┌──

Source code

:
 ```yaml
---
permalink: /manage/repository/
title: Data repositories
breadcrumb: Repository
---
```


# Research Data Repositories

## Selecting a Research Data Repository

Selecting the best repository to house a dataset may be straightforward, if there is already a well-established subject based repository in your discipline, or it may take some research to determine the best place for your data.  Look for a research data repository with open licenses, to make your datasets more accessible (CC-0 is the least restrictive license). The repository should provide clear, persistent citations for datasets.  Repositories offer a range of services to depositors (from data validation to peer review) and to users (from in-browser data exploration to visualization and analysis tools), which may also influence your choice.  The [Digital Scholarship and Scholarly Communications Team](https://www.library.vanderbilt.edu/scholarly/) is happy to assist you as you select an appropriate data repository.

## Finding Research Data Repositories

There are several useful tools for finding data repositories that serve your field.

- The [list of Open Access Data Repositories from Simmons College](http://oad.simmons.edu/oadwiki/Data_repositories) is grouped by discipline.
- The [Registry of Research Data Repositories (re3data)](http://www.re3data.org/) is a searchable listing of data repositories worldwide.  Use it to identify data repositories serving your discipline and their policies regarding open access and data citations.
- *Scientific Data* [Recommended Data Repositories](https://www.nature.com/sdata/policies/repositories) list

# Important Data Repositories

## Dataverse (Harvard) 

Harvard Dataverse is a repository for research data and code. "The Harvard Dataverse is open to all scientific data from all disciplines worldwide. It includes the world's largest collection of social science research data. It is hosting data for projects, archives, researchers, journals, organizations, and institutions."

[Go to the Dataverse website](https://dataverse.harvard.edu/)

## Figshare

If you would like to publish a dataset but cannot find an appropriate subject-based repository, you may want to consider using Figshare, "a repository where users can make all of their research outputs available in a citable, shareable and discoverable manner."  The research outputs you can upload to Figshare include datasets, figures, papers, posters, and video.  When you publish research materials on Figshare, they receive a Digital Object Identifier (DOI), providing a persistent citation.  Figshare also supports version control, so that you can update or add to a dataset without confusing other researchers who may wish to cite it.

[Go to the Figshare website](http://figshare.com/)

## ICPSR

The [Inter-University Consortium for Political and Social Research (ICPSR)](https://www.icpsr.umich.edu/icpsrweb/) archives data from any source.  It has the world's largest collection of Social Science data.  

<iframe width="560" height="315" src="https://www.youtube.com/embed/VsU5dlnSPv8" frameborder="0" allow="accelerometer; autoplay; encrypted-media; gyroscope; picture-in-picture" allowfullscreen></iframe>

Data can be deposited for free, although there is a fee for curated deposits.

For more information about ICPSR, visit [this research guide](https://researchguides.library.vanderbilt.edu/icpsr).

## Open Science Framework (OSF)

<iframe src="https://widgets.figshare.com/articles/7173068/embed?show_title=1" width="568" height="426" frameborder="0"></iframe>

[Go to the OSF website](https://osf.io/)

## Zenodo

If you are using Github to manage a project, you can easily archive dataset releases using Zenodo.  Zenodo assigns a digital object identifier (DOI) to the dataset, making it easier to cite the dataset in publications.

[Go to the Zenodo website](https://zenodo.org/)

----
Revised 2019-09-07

└──
┌──

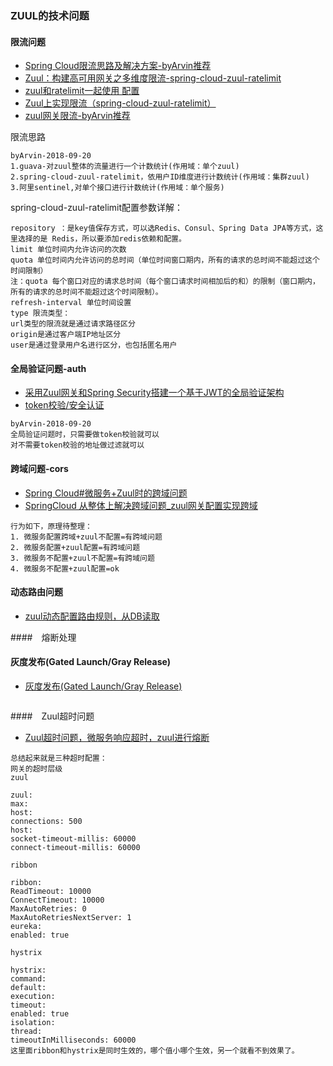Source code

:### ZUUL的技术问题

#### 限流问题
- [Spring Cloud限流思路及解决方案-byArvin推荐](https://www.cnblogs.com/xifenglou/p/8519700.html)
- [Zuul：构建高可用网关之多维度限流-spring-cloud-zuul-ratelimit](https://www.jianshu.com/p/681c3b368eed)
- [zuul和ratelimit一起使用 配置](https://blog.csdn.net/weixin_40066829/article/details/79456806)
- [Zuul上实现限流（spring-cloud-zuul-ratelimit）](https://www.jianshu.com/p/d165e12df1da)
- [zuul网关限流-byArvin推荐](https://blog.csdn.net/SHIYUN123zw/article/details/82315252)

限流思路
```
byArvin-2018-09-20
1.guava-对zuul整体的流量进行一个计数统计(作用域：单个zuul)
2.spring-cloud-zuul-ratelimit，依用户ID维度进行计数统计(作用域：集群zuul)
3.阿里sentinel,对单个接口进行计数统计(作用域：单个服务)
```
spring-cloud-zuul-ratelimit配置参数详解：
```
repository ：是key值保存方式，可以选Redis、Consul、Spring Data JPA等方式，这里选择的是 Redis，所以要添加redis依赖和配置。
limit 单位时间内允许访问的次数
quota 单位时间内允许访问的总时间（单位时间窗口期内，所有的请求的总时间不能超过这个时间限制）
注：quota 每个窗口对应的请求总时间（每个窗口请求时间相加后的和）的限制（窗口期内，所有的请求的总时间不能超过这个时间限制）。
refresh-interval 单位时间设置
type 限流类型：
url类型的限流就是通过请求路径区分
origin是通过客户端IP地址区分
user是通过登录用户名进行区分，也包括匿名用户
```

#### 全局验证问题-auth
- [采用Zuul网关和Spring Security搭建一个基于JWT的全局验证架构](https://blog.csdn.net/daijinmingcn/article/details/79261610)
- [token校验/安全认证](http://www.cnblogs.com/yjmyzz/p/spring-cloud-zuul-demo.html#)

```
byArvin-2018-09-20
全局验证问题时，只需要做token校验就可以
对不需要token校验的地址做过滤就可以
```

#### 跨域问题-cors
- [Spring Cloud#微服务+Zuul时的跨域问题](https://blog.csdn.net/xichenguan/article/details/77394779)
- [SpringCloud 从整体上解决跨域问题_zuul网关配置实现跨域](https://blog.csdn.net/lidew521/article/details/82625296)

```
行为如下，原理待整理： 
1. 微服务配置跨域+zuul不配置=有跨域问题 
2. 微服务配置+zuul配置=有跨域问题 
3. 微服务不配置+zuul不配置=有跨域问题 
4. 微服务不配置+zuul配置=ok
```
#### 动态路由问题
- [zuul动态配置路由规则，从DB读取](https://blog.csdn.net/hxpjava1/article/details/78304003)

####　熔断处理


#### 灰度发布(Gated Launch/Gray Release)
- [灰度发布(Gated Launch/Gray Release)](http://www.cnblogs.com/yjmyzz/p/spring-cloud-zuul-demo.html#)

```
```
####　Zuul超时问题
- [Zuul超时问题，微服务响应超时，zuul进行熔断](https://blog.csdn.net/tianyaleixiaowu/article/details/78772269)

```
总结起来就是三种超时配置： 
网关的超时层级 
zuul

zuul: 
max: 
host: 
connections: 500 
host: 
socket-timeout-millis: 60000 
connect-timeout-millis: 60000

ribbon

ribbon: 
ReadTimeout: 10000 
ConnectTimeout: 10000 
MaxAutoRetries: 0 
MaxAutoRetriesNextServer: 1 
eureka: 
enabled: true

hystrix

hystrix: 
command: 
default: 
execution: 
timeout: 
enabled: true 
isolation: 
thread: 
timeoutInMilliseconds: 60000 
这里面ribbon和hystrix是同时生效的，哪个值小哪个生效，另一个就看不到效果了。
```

└──

- _TASK GOAL_: The reply should hold only the lines of the listing above starting at the line containing "[Go to the OSF website](https://osf.io/)" and ending at the line containing "Revised 2019-09-07", exactly as written.

- _PROBLEM SOLUTION_:
[Go to the OSF website](https://osf.io/)

## Zenodo

If you are using Github to manage a project, you can easily archive dataset releases using Zenodo.  Zenodo assigns a digital object identifier (DOI) to the dataset, making it easier to cite the dataset in publications.

[Go to the Zenodo website](https://zenodo.org/)

----
Revised 2019-09-07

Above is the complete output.